If you’ve made it this far you might be hitting your head against your keyboard and wondering why I hadn’t dipped into Google Search Console yet. This should almost always be your first stop in assessing a penalty, but usually you’ll receive a notification from Google if they’ve levied a manual action against your site. The truth is I’d been there several times, but I hadn’t found anything that would indicate a site-wide issue. Our site had been hacked earlier in the year, but we quickly addressed the hack (404’d all hacked URLs) and didn’t receive any notification from Google that we’d receive a manual penalty.
However, I did discover a lingering partial match penalty, but, per Google’s guidelines, partial match penalties should only affect the individual pages or sections that have been hacked. In other words, the injected URLs above (anyone want essay writing tips from an industrial marketing agency?) within the /wp-content/ subfolder should be the only ones deindexed or penalized. This didn’t match with the site-wide penalty that I’d confirmed above, but I decided to submit a reconsideration request and request that Google remove all of the 404’d pages from their index. Looking back, I should have done this much sooner.
Shortly after undoing the 301 redirects to the SSL version of the site and submitting our reconsideration request for the partial match penalty, we saw positive fluctuations in our sites indexation. Checking in Google Search Console, the HTTPS version of the site was almost completely indexed by mid-December, just in time for me to actually enjoy my winter break instead of agonizing over the sour state of our poor site.
You’ll notice no indexation before November 15th, a result of the SSL going live that day. It took another month before our site was being fully indexed.
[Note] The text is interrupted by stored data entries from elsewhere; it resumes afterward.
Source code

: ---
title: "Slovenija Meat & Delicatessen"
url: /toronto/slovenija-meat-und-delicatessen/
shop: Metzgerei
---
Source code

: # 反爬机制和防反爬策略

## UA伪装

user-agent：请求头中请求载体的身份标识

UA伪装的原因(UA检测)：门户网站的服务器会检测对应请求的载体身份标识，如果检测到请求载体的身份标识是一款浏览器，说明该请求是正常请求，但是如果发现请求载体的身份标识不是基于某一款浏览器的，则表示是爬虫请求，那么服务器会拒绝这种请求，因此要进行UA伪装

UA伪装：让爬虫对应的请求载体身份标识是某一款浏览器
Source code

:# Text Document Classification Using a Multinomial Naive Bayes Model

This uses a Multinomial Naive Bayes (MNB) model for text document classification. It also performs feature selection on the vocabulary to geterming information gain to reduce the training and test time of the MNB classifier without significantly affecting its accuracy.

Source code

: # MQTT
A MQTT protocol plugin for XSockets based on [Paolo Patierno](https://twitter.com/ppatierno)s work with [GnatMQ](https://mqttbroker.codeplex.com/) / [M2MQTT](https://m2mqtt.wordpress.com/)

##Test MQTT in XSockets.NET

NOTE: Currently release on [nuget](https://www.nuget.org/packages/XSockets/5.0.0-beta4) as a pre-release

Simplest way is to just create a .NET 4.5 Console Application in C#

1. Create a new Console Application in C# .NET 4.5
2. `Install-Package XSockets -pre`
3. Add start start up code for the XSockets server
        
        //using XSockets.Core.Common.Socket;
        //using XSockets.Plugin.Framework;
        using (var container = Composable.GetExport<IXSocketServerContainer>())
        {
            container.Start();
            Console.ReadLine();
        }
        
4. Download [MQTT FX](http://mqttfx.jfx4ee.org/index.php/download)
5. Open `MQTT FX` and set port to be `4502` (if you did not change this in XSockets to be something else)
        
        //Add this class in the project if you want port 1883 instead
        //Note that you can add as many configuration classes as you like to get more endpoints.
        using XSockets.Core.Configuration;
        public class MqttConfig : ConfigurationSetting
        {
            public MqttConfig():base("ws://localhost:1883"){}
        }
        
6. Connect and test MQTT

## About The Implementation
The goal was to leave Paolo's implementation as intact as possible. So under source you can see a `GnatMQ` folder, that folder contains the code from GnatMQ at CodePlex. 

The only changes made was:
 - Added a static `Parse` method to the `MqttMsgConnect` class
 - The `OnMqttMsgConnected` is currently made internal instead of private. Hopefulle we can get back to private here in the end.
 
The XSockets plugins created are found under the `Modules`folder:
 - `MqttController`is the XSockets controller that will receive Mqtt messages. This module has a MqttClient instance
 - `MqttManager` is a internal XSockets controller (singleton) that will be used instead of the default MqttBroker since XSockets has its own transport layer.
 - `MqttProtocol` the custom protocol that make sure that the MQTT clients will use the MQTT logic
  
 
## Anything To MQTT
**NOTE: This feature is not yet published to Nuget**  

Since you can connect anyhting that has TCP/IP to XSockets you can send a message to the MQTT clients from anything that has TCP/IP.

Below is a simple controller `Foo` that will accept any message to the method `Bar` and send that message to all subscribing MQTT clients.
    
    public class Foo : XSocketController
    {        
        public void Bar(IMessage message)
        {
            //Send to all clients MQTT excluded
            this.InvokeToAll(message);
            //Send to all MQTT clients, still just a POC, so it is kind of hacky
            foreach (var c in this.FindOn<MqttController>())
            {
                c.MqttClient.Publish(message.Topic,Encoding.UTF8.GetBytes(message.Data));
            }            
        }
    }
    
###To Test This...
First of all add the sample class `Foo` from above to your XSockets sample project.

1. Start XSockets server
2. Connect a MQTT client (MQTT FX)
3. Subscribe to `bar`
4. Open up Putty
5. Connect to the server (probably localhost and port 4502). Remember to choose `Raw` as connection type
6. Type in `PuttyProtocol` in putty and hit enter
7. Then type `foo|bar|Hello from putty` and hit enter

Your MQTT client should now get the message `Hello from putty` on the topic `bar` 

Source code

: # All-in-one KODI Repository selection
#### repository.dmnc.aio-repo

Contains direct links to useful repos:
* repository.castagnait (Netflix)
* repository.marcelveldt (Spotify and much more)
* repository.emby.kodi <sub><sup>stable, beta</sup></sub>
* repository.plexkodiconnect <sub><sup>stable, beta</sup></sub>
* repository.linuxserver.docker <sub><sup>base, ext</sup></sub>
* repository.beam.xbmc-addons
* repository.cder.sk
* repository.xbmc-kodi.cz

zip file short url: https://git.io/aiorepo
The question is—and I’m still not sure of the answer—did the slow indexation occur because of the hacked content or the SSL being immediately redirected? Other webmasters encountered similar issues when moving their sites to SSL, and it’s possible Google is still working on the kinks in reindexing sites redirected to their SSL counterpart. It’s also possible that partial match penalty caused a full deindexation of the HTTP site and the HTTPS version suffered as a result. It’s tough to say because we were throwing spaghetti against the wall in a frenzy to reindex our site and recover our rankings. Regardless, I think there are a few key takeaways here:
- When moving your site over to SSL, canonical from the non-SSL to the SSL before doing a hard redirect. Register your SSL site with Google Webmaster Tools, set it as the preferred version and submit a sitemap. Check your indexation frequently, and only hard redirect once you’ve seen most of your SSL pages indexed.
- Take, don’t ignore, partial match manual action penalties. It’s possible they can have a greater impact on your site than Google implies in their guidelines, so go the extra mile to scrub your site clean and report back to Google. Google won’t always send you notifications that there’s still an active penalty (and they didn’t even send me a notification that the penalty had been removed), so be vigilant.
- When assessing the damage, look for correlation and tackle the most obvious issues first. I could have ended up damaging my site’s rankings if I’d gone straight to disavowing links or removed the SSL all together. Make a list of the potential issues, and prioritize the easy fixes and obvious issues first. Don’t overreact.
- Ask for help. I’m lucky to have consulted with a few friends and my former mentor during this ordeal. They provided sound advice and helped me identify problems.
Organic traffic drops are not-so-fun rollercoasters of anxiety, but it’s important that you keep a level head throughout the ride! For more reading on auditing your site when a drop occurs, read Geoff Kenyon’s technical site audit checklist. Even though it was written in 2015, this was a guiding light for me during this process.